Exercise inputs =>
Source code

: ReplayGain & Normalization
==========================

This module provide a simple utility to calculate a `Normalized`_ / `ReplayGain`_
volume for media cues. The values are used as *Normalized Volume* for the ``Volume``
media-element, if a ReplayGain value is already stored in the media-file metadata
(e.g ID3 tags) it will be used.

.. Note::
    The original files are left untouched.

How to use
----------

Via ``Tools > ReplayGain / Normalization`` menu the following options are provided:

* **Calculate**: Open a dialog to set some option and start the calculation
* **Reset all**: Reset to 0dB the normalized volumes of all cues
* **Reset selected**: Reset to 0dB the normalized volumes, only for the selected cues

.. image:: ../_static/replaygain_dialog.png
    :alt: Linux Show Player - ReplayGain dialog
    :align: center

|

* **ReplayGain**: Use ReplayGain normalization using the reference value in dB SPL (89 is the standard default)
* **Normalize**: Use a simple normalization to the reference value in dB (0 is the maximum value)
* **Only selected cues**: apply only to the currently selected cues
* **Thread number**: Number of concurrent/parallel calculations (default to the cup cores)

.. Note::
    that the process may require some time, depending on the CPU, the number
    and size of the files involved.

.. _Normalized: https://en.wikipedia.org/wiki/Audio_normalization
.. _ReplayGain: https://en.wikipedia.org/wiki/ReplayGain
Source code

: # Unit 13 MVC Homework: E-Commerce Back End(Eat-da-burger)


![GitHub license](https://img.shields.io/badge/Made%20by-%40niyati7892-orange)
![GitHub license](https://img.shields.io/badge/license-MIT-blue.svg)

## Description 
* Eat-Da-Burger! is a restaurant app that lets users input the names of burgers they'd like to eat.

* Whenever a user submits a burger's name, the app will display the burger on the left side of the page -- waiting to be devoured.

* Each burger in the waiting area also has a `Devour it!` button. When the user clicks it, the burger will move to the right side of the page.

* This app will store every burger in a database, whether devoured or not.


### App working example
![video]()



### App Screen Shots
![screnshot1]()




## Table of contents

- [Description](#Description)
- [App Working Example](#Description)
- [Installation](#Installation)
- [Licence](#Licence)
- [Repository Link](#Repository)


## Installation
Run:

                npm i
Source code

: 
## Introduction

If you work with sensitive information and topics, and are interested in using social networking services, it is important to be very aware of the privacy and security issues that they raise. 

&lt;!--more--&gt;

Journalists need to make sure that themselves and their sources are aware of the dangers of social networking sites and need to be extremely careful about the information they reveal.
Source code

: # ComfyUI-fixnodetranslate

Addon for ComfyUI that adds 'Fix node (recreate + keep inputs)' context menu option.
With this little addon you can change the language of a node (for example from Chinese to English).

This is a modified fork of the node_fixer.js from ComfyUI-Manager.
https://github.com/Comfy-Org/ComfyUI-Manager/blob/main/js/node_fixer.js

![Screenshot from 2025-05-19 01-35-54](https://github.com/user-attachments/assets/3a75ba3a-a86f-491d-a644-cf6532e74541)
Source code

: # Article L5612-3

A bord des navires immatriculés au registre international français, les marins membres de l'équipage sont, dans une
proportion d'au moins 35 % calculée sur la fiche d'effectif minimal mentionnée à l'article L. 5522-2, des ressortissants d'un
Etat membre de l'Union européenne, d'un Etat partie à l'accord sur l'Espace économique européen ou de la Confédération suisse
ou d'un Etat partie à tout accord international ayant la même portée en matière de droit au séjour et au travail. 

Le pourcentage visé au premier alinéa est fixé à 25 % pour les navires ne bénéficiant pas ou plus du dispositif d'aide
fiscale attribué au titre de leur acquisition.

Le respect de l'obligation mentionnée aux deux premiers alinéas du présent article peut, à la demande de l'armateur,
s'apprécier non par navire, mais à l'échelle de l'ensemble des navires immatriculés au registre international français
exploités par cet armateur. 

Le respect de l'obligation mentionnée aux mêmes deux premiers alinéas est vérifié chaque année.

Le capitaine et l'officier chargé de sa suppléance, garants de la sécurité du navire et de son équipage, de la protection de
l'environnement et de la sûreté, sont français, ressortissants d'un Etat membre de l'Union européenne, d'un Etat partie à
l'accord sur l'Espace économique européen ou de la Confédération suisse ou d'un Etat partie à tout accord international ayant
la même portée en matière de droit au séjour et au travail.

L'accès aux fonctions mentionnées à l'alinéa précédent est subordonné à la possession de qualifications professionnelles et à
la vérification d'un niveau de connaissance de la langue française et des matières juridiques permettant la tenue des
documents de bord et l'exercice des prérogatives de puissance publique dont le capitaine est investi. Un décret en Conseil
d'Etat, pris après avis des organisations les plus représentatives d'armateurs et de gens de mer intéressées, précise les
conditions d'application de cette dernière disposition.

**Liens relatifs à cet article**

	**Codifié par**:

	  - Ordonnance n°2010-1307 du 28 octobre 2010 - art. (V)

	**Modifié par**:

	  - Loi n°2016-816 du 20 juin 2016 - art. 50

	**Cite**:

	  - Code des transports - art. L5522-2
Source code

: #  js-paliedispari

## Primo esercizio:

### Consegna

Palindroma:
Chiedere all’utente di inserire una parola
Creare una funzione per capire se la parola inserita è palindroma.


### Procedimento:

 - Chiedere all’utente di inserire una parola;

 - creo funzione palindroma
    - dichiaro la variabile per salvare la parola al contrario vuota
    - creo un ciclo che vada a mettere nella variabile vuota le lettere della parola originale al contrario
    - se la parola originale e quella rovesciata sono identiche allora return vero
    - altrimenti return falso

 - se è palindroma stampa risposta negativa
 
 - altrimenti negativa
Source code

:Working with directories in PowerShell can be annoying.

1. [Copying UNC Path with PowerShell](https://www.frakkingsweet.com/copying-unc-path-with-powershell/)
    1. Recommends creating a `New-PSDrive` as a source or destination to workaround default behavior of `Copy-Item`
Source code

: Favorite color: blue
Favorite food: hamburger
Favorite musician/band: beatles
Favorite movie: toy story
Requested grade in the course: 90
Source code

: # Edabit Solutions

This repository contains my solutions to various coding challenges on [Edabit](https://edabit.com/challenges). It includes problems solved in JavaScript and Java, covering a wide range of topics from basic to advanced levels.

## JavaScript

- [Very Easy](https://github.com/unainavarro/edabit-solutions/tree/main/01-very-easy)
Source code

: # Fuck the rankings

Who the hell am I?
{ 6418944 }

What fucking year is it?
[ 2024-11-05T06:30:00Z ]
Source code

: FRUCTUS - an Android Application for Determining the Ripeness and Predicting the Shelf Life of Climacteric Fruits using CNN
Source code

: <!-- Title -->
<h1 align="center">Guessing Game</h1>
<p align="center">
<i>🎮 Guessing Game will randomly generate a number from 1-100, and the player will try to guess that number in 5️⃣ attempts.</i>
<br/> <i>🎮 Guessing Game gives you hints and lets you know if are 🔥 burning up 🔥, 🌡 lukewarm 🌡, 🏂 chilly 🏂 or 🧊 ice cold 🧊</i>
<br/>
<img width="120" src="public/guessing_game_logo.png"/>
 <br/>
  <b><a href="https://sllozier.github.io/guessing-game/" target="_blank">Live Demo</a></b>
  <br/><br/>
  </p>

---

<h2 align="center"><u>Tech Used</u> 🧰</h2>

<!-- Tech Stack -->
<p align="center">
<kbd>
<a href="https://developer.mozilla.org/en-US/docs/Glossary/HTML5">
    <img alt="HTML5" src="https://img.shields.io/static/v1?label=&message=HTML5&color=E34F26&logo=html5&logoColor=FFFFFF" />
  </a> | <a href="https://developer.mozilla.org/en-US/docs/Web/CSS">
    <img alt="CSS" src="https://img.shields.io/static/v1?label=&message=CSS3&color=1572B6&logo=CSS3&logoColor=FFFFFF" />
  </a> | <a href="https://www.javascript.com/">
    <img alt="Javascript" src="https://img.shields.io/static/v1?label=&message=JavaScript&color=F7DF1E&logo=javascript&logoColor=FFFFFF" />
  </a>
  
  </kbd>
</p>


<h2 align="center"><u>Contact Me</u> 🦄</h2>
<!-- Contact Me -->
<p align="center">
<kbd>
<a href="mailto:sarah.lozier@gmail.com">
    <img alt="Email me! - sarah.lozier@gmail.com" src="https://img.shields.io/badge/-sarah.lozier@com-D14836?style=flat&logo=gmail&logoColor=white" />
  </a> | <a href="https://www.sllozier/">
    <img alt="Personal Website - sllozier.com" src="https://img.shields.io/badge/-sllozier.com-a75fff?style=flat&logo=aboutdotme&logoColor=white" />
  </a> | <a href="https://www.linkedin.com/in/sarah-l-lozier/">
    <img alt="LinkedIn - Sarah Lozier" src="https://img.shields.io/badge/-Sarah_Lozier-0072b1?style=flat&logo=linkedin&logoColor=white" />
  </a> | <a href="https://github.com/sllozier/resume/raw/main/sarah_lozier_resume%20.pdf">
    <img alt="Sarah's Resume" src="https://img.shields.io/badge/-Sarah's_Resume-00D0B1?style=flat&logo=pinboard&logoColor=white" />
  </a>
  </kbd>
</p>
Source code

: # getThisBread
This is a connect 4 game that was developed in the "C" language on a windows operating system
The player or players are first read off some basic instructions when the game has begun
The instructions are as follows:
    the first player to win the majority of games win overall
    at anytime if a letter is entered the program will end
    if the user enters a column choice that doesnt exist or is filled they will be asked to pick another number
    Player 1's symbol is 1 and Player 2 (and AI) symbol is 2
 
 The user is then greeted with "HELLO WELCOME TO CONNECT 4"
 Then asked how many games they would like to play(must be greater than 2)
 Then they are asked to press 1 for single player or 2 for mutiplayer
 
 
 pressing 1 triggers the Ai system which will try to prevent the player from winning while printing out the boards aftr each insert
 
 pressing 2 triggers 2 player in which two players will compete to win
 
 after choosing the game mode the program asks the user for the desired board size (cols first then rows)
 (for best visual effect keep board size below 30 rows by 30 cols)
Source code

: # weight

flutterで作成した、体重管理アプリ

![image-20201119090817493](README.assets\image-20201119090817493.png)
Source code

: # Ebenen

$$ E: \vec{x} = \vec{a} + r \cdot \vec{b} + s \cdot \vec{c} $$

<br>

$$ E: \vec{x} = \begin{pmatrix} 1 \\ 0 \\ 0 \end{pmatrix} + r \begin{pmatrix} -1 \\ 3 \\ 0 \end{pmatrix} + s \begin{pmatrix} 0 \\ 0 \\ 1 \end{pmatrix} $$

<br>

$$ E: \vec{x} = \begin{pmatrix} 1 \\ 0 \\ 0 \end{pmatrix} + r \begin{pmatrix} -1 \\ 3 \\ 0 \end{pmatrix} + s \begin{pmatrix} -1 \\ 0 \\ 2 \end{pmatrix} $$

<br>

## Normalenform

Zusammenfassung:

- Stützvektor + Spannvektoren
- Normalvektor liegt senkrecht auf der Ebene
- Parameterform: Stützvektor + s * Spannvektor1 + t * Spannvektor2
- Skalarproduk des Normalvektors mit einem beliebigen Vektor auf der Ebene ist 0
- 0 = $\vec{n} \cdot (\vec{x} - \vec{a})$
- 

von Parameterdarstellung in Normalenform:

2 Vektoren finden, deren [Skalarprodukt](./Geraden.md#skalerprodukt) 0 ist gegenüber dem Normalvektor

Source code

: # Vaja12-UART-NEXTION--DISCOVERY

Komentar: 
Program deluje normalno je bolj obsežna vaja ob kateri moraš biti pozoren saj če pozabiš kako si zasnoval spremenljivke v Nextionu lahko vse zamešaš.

Aim of the task =>
Number of lines above containing "wikipedia": state it and nothing else.

Task answer =>
2